### TASK
Find the lines of data that contain the string "altitude", then list them.

Source records

........

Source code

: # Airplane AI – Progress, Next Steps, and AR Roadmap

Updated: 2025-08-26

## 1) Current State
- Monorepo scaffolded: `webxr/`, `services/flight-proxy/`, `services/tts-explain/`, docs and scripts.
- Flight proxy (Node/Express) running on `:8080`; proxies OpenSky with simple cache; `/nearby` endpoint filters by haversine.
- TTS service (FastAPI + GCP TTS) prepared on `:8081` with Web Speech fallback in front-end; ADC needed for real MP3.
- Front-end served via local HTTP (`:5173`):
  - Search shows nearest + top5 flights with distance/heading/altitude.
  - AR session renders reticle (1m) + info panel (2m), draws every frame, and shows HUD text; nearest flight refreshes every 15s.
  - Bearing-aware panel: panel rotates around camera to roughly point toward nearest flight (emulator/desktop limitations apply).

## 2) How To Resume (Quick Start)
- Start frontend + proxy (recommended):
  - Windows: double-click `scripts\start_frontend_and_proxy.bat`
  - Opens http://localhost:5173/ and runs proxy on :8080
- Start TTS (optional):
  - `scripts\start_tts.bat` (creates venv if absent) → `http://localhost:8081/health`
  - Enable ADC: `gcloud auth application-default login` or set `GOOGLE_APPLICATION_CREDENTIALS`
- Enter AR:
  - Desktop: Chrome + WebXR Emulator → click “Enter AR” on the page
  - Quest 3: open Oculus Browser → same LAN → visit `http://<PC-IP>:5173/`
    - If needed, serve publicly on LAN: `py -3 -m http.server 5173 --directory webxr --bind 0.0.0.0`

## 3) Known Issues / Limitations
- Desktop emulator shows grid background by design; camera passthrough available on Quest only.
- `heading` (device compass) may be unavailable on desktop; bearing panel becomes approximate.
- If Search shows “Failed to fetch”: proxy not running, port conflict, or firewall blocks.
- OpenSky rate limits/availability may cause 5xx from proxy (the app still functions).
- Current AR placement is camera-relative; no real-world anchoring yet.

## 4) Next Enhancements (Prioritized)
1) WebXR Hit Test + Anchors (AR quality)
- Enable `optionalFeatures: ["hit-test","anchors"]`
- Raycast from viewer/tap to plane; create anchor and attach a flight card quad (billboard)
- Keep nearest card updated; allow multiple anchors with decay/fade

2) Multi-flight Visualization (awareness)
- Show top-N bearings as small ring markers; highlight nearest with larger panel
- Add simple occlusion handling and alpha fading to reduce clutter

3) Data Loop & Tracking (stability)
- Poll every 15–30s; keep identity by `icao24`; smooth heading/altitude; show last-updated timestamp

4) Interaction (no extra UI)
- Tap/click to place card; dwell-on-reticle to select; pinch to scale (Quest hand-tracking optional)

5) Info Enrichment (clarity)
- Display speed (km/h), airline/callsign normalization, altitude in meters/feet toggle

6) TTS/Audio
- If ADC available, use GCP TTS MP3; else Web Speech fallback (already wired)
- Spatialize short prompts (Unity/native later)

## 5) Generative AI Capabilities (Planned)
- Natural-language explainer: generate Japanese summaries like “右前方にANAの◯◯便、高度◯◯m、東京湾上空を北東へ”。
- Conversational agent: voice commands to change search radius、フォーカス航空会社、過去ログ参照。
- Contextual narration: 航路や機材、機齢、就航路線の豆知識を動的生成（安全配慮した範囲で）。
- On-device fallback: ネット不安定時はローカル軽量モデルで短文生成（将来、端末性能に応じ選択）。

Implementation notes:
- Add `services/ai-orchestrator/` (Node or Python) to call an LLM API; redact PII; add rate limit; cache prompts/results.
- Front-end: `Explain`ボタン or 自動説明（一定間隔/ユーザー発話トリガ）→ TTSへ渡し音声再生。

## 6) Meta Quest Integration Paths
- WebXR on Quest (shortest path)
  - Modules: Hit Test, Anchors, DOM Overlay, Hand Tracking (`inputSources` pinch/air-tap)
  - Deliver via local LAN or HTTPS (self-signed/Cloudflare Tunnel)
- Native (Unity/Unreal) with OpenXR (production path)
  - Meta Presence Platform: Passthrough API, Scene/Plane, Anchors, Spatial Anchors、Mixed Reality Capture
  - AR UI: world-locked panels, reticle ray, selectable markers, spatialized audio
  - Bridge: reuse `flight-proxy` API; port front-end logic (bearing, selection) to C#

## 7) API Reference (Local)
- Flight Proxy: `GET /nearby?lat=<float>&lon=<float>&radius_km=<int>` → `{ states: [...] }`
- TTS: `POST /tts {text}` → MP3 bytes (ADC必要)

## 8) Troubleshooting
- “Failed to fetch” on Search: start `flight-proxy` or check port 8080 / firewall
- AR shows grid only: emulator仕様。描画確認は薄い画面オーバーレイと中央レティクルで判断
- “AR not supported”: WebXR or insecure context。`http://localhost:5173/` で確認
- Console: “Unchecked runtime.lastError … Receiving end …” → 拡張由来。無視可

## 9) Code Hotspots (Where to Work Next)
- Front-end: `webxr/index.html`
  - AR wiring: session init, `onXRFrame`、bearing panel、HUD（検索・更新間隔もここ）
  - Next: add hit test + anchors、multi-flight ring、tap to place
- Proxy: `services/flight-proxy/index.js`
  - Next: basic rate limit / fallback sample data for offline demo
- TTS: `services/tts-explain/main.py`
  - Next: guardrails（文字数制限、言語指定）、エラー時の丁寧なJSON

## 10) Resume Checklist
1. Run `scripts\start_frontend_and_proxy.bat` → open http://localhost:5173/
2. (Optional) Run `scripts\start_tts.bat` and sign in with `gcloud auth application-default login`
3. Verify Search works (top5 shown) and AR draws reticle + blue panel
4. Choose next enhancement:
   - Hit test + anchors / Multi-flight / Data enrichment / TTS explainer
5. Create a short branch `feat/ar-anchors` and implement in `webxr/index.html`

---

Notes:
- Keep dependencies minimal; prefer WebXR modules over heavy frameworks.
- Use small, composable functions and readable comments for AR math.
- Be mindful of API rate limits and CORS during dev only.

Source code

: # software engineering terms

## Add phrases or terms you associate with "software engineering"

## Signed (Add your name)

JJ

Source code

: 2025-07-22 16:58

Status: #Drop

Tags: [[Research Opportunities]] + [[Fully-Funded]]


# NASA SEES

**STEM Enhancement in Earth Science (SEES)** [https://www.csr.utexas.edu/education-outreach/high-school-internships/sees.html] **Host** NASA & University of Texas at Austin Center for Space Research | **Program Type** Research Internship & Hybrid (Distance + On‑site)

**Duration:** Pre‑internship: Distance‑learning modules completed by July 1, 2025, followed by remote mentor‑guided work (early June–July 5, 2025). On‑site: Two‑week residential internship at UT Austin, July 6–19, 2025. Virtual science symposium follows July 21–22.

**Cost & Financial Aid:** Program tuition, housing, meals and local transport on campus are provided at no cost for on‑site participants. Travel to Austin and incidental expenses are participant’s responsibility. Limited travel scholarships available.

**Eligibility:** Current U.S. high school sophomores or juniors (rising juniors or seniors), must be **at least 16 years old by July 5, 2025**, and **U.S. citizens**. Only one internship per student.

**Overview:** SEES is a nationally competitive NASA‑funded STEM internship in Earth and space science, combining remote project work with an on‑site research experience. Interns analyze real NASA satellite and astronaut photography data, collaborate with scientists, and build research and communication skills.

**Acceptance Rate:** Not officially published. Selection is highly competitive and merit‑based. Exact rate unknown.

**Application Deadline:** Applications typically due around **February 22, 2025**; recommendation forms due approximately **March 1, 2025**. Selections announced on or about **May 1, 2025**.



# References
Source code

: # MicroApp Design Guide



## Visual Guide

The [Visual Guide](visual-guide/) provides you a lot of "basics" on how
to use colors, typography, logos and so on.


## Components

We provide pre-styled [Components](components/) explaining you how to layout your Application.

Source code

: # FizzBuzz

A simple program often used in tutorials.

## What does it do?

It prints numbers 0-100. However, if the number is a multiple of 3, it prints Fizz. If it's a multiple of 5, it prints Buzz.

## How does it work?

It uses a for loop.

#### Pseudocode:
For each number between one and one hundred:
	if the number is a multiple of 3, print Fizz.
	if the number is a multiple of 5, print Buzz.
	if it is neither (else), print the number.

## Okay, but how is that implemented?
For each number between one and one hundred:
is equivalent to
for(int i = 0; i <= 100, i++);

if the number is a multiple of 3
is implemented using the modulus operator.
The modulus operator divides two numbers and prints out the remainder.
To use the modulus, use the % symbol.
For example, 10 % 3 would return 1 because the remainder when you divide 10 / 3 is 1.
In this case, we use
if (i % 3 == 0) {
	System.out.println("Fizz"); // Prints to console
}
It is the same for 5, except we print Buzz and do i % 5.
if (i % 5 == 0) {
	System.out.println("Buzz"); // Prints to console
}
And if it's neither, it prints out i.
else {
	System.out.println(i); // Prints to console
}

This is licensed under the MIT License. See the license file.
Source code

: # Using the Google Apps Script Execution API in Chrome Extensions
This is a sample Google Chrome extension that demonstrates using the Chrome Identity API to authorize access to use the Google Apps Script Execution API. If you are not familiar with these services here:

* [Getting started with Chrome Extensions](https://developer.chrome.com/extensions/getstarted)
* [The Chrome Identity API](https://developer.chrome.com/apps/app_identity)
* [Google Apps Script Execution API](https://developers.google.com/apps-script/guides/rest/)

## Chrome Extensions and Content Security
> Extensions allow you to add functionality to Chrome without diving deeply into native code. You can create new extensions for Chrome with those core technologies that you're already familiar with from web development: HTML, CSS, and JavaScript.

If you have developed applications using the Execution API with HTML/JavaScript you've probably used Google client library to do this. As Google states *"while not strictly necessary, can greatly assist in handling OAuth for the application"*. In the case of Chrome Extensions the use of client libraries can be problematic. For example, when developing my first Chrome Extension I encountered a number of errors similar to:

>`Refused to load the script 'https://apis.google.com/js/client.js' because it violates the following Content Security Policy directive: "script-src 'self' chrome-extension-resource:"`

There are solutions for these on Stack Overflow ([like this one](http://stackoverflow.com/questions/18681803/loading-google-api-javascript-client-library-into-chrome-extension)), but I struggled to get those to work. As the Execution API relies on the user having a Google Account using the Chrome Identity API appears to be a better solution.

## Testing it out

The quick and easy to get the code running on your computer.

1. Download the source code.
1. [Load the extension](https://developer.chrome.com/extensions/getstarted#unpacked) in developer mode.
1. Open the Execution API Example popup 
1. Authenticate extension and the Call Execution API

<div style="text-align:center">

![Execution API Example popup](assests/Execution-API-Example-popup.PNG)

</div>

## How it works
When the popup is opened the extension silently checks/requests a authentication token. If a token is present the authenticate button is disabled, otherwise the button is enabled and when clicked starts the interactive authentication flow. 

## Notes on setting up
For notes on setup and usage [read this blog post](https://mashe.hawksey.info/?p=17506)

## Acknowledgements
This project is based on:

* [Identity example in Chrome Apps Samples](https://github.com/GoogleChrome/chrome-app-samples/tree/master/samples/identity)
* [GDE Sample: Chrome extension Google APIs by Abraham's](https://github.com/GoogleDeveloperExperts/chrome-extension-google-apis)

........

### RESULT OF THIS TASK
  - Search shows nearest + top5 flights with distance/heading/altitude.
- Poll every 15–30s; keep identity by `icao24`; smooth heading/altitude; show last-updated timestamp
- Display speed (km/h), airline/callsign normalization, altitude in meters/feet toggle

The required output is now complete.